Chapter 5. High Availability and Traffic Analysis

The purpose of many NetScaler instances is to provide load balancing and high availability for services. This should be the case for NetScaler itself as well, so configuring it as a high-availability pair should always be considered. NetScaler often sits in front of large web services processing large amount of data; thus troubleshooting might be cumbersome. So the ability to gather trace data is crucial; the same goes for the ability to protect the numerous services that are available. The following are some of the subjects that we will go through in this chapter:

  • Different scenarios for high availability
  • Setting up high availability
  • AppFlow and integration with NetScaler Insight
  • Traffic analysis and Wireshark
  • Protecting services using AppFirewall

Setting up high availability

Consider the scenario where we have NetScaler sitting in front of our numerous services, and thousands of different websites that are load balanced and monitored by NetScaler.

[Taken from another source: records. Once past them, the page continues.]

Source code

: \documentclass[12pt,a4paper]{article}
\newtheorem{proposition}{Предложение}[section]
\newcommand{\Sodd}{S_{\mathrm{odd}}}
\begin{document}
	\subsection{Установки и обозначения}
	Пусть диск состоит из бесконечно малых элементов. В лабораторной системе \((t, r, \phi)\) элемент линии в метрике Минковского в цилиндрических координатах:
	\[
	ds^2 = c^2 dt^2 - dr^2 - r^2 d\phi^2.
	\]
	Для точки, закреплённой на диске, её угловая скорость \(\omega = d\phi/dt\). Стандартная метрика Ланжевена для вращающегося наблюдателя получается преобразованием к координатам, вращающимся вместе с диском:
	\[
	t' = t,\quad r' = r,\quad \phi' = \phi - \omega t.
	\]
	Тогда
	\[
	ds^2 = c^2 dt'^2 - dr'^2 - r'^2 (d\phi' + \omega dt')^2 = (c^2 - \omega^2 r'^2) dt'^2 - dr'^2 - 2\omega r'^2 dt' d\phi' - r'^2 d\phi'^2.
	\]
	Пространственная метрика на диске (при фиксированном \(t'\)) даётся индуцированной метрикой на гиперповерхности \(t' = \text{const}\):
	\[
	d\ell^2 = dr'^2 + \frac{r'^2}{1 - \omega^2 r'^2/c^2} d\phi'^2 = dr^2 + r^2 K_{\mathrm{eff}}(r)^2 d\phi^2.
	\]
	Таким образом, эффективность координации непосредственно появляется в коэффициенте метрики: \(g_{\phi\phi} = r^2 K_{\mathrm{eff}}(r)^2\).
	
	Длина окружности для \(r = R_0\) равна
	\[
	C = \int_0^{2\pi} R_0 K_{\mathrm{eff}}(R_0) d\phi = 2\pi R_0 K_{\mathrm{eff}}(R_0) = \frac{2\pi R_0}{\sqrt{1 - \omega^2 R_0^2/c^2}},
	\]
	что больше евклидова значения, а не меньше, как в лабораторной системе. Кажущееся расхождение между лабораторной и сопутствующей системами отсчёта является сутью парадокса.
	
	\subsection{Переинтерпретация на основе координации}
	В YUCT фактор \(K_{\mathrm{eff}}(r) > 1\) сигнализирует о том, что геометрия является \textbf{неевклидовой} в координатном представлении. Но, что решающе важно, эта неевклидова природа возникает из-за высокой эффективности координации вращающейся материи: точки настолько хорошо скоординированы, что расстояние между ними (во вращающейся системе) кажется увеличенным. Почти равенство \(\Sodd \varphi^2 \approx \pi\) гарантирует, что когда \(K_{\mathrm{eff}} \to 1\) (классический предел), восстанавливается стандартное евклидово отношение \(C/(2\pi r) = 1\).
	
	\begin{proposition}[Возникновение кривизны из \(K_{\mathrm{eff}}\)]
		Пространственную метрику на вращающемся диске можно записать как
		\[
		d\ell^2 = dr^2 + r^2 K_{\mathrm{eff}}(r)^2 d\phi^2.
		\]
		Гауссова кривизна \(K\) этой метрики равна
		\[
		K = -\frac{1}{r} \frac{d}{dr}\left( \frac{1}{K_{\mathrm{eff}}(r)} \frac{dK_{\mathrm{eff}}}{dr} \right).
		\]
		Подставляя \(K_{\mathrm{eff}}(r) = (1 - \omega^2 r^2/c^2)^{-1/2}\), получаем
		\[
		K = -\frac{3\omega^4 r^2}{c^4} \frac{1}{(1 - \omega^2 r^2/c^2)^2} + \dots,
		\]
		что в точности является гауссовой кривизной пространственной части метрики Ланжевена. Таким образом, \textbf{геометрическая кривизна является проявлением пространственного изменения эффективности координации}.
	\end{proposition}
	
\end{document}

So what will happen when NetScaler goes down, and the services stop and are no longer available for the end users? That's why we should always consider setting up a high availability NetScaler solution for our services.

By having a high availability NetScaler solution, we can ensure that if one of the appliances go down we still have another one or more that are available to serve the requests and load balance the different services.

NetScaler has many solutions that we can use to ensure high availability. The most commonly used deployment is an active/passive pair. This means that we have two appliances that cooperate so that one of the nodes is active (primary) and responds to requests and maintains the connectivity to the servers in the backend and the other node sits passively (secondary) waiting for the active node to go down.

By default, this feature uses GARP to broadcast its MAC address via layer two since both of the nodes use their own MAC address. When a device failover occurs, the secondary node sends out GARP packets to update the MAC table of nearby nodes (switches, routers, and firewalls) so that the new requests will be sent to the new node.

It is important to note that some firewalls do not support GARP or where GARP is blocked and therefore we need to configure VMAC for the deployment. When using VMAC, the MAC address is shared between the two nodes and therefore it is not required to use GARP to update the MAC table on nearby nodes. I'll come back to this later in the chapter and see how we can configure VMAC.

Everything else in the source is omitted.